Task description.
Show all lines of the listing that hold the word "останова".

=== Begin Enclosure ===

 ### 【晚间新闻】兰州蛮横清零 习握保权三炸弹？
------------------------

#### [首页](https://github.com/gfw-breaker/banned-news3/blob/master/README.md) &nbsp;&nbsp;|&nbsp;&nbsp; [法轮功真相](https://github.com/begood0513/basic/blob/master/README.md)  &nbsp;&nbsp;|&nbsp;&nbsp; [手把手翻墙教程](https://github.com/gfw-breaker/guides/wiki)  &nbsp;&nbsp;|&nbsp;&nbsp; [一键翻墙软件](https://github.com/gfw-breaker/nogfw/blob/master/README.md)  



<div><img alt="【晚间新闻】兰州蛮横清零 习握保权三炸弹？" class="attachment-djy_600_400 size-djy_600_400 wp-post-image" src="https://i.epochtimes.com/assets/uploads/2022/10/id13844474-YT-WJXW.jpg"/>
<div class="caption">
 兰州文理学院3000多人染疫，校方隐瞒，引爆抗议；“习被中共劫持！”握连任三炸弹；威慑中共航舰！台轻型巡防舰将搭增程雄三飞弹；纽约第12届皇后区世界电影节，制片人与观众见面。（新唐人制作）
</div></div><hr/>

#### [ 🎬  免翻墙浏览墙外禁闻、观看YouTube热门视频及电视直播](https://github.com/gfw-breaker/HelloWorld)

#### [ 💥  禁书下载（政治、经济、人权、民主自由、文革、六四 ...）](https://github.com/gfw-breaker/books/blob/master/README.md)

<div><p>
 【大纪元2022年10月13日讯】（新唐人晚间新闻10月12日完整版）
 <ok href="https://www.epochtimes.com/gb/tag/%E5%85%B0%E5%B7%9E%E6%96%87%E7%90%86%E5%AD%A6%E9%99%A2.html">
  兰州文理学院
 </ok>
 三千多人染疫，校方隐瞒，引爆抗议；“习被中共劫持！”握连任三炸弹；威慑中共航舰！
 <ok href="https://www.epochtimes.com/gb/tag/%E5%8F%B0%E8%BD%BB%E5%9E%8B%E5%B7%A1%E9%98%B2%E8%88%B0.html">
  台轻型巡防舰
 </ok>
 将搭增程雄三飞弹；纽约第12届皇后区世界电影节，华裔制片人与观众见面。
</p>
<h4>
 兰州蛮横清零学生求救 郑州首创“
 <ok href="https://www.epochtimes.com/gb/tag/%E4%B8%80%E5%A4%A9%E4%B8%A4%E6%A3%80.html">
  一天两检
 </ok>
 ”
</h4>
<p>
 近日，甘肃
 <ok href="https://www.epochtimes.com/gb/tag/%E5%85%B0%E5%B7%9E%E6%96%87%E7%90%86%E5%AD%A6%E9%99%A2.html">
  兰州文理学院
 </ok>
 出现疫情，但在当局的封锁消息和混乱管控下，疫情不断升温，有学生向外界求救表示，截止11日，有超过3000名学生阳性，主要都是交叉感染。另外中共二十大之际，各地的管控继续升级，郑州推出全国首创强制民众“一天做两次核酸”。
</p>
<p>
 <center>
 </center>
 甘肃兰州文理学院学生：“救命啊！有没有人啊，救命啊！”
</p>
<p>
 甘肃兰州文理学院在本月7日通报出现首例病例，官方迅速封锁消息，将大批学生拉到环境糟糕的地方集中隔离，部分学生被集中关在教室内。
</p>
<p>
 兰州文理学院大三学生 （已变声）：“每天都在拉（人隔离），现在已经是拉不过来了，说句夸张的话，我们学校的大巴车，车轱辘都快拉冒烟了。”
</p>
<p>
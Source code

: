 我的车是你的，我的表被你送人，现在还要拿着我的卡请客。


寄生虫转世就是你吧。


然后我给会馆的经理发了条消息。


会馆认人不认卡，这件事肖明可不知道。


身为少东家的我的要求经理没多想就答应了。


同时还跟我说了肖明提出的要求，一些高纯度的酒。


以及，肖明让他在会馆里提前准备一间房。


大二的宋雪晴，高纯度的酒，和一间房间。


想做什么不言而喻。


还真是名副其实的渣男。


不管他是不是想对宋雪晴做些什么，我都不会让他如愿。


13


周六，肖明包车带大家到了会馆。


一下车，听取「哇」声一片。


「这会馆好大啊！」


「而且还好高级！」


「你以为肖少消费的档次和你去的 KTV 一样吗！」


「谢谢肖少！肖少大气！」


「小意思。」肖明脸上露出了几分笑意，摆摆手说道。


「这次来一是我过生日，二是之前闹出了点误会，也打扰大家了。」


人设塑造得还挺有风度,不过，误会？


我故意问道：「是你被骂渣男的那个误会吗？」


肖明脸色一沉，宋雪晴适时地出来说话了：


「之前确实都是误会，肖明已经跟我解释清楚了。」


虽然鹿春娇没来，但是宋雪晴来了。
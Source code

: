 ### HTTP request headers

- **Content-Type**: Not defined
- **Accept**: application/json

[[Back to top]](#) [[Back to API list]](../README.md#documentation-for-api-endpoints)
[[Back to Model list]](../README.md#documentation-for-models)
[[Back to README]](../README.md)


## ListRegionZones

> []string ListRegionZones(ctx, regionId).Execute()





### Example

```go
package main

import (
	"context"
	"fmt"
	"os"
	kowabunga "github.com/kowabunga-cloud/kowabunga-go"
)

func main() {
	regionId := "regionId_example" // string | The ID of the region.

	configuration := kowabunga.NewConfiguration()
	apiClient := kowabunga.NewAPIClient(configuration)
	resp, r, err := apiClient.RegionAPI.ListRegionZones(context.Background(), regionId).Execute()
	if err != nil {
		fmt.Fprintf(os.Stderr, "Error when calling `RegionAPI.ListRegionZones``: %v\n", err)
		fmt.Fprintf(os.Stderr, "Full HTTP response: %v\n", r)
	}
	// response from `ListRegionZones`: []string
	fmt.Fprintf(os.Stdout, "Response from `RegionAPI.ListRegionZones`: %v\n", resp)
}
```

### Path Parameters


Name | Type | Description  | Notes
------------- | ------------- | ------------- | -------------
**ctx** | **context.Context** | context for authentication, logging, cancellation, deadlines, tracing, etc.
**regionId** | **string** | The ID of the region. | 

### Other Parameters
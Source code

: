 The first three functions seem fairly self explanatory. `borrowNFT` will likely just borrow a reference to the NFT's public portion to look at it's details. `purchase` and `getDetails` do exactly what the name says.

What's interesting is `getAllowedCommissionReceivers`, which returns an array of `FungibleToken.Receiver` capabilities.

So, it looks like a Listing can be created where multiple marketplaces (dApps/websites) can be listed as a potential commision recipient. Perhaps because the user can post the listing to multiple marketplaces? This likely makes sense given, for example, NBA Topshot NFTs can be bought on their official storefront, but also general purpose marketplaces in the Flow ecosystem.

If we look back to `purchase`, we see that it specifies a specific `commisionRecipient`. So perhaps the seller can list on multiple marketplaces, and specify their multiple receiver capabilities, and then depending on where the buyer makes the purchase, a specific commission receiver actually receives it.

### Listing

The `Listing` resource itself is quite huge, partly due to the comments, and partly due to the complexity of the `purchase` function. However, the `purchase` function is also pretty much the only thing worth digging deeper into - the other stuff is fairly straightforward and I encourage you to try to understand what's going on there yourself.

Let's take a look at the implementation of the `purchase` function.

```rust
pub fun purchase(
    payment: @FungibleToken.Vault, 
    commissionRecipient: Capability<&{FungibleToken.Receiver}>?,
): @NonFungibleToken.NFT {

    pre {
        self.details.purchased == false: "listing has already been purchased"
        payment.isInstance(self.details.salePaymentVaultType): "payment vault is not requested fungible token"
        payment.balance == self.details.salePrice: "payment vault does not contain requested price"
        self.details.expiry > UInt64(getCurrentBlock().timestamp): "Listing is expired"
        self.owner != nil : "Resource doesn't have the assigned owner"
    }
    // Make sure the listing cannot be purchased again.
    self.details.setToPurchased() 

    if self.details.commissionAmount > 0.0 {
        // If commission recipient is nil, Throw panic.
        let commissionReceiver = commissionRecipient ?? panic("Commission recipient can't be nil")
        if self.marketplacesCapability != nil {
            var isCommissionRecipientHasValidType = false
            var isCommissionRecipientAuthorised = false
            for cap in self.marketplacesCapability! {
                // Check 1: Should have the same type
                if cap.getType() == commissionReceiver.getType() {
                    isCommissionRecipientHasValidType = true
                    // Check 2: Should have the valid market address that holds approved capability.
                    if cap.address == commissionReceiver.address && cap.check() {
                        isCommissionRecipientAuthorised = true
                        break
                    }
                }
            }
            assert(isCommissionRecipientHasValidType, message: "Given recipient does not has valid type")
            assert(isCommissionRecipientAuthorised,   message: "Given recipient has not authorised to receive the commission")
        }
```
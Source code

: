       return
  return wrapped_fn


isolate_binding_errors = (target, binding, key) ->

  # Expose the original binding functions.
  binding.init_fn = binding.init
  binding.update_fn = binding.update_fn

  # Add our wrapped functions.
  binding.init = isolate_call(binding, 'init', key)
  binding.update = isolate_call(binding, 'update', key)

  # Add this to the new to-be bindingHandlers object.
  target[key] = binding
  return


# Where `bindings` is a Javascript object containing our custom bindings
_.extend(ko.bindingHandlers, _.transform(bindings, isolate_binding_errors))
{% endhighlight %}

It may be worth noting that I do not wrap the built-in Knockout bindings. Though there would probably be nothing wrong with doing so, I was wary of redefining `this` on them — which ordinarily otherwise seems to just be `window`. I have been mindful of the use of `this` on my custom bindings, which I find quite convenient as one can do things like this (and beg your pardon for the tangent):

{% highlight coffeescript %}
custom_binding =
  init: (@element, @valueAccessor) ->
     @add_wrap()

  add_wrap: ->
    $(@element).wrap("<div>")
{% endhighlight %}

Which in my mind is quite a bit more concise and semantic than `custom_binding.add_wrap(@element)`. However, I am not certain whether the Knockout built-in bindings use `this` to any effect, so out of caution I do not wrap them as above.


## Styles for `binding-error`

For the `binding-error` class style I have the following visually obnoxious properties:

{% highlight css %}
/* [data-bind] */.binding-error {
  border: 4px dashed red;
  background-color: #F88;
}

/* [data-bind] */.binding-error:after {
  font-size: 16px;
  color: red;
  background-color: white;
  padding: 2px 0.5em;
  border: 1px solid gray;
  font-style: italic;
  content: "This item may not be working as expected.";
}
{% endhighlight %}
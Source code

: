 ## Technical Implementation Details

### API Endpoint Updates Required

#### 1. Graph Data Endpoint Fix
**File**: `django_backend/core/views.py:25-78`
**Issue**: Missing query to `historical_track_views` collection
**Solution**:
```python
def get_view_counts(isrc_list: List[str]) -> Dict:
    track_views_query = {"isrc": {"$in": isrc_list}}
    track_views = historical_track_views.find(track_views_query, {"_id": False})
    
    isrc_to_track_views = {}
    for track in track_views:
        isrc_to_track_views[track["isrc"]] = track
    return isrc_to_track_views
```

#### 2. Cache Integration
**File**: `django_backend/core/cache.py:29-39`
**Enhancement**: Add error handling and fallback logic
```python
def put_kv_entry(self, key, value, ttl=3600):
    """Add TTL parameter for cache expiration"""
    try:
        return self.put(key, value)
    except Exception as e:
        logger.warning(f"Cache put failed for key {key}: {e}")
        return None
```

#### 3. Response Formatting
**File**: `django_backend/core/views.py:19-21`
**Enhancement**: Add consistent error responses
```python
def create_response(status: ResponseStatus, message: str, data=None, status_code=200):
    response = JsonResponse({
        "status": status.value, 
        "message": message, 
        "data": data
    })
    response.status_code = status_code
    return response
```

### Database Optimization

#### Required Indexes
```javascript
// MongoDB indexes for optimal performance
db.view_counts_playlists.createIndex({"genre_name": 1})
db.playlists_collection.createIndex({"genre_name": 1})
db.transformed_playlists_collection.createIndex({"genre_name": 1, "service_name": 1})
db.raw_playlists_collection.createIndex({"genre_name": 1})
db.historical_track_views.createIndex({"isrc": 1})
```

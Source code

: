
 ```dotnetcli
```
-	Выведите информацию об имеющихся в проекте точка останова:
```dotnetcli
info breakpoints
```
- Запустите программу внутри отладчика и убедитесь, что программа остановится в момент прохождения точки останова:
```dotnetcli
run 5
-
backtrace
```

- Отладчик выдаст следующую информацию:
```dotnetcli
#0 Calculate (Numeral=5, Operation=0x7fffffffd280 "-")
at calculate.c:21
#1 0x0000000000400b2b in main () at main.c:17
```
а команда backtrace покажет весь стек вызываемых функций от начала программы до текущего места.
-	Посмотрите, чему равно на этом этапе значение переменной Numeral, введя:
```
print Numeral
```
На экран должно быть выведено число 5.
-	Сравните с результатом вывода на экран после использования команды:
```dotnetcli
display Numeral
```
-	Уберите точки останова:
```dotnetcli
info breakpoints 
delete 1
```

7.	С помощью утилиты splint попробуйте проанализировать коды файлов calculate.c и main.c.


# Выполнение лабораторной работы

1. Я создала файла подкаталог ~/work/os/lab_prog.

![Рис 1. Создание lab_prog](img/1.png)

=== End Enclosure ===

Result below.
-	Выведите информацию об имеющихся в проекте точка останова:
- Запустите программу внутри отладчика и убедитесь, что программа остановится в момент прохождения точки останова:
-	Уберите точки останова:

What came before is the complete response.